The Colombian Ministry of Information and Communication Technologies (MinTIC) initiated the Data Science for All - DS4A program to improve the data analysis capabilities of Colombians. The program's goal was to teach data science and machine learning techniques to participants.
The DS4A program was an effective platform for improving Colombian citizens' data analysis skills and bridging the gap between academia and industry. Participants were able to gain practical experience and develop solutions to business challenges by working on actual projects. In order to complete the program, students were required to collaborate with a company to develop a project that addressed a real-world problem using data science and machine learning.
Our team collaborated with an electric company that focuses on infrastructure projects. During our work together, the company emphasized the importance of conducting an economic analysis to evaluate the feasibility of self-generation and distributed generation projects. To accurately assess viability, it is essential to have knowledge of the energy price offered in the electricity system. Predicting the supply energy price would improve the financial assessment of such projects and make renewable energy more appealing to potential investors.
The energy price in the market depends on various electricity system variables such as generating capacity, weather, oil prices, demand, technical limitations, and others. Hence, the energy price is a highly volatile commodity in the world markets. However, energy market prices, which reflect the energy price volatility and are publicly accessible, were used to predict the energy price.
The data used for forecasting included energy generation data, vendor and pricing information, and weather-related reservoir data, as hydroelectric power plants are the main energy source in Colombia. XM's Portal Bi provided this data set as the sole operator of the electric power grid.
Our solution consisted of a web application that utilized machine learning models to predict the Kilowatt/hour price in the Colombian Energy Market.I was in charge of the development and deployment of the web application, I built it using Python and Dash.
The app consists of two modules. The first module is a descriptive section that explores the datasets in-depth to identify relevant information. Different types of graphs of the time series dataset were used to analyze behavior, trends, seasonality, patterns, and interesting relations between variables. This module aimed to provide a better understanding of the data set variables available, enabling customized graphics to summarize their main characteristics.

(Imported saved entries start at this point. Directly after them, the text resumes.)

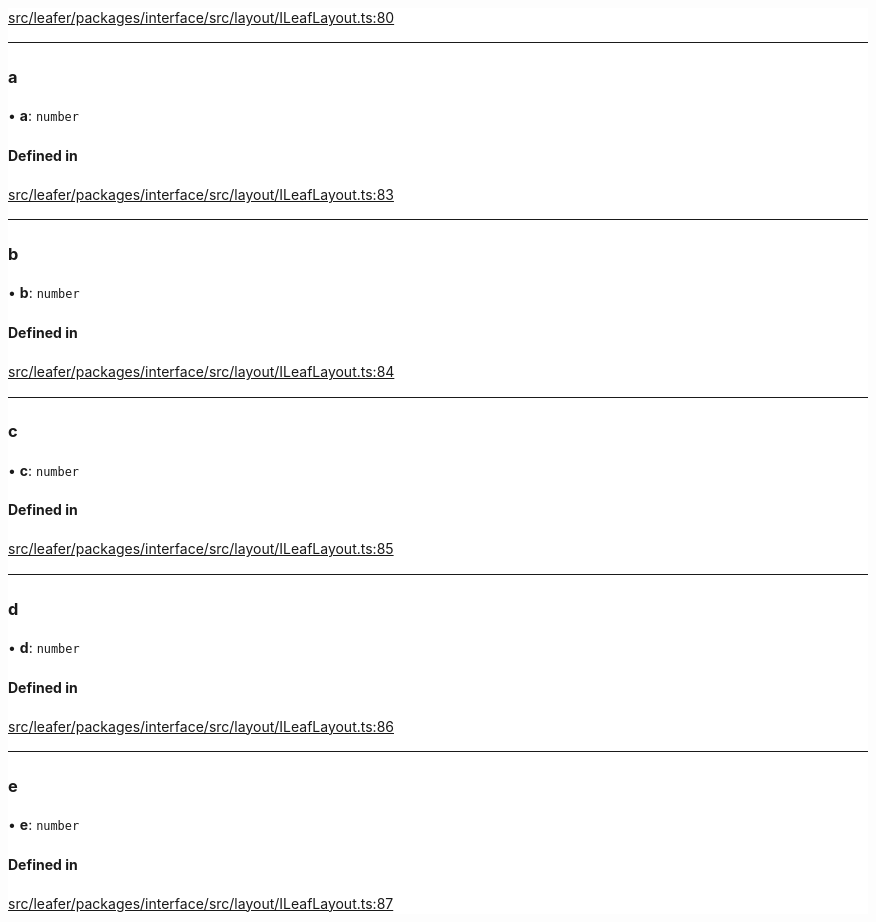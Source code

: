[src/leafer/packages/interface/src/layout/ILeafLayout.ts:80](https://github.com/leaferjs/leafer/blob/95ff07e0d4def3c18ac6ce3fa51ec0d271dffaae/packages/interface/src/layout/ILeafLayout.ts#L80)

___

### a

• **a**: `number`

#### Defined in

[src/leafer/packages/interface/src/layout/ILeafLayout.ts:83](https://github.com/leaferjs/leafer/blob/95ff07e0d4def3c18ac6ce3fa51ec0d271dffaae/packages/interface/src/layout/ILeafLayout.ts#L83)

___

### b

• **b**: `number`

#### Defined in

[src/leafer/packages/interface/src/layout/ILeafLayout.ts:84](https://github.com/leaferjs/leafer/blob/95ff07e0d4def3c18ac6ce3fa51ec0d271dffaae/packages/interface/src/layout/ILeafLayout.ts#L84)

___

### c

• **c**: `number`

#### Defined in

[src/leafer/packages/interface/src/layout/ILeafLayout.ts:85](https://github.com/leaferjs/leafer/blob/95ff07e0d4def3c18ac6ce3fa51ec0d271dffaae/packages/interface/src/layout/ILeafLayout.ts#L85)

___

### d

• **d**: `number`

#### Defined in

[src/leafer/packages/interface/src/layout/ILeafLayout.ts:86](https://github.com/leaferjs/leafer/blob/95ff07e0d4def3c18ac6ce3fa51ec0d271dffaae/packages/interface/src/layout/ILeafLayout.ts#L86)

___

### e

• **e**: `number`

#### Defined in

[src/leafer/packages/interface/src/layout/ILeafLayout.ts:87](https://github.com/leaferjs/leafer/blob/95ff07e0d4def3c18ac6ce3fa51ec0d271dffaae/packages/interface/src/layout/ILeafLayout.ts#L87)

The second module covers the forecasting of the Kilowatt/hour price. An interactive graph was used to present the results of the Machine Learning models, which generated the energy price forecast using historical price information and explanatory variables such as Hydraulic Availability, Thermal Availability, Flow contribution, Daily Volume (Mm3), Volume (Mm3), and Daily Useful Volume (gWh).
While developing the application we tested over 150 different models and selected ARIMA, SARIMAX, and Neural Prophet as the best performing models to project all the required series for this exercise. Given that each model assigns different values to the incorporated information, the results they deliver also differ. Therefore, an additional projection was added, which was the average of the former projections. This projection reduced the furthest or most extreme values of each model with respect to the others.
Finally, recognizing the difficulty that time series models have in anticipating unexpected events that affect the price, we estimated and incorporated the corresponding impulse response functions from the SARIMAX model to simulate different types of shocks on their projections and apply them over all the projections.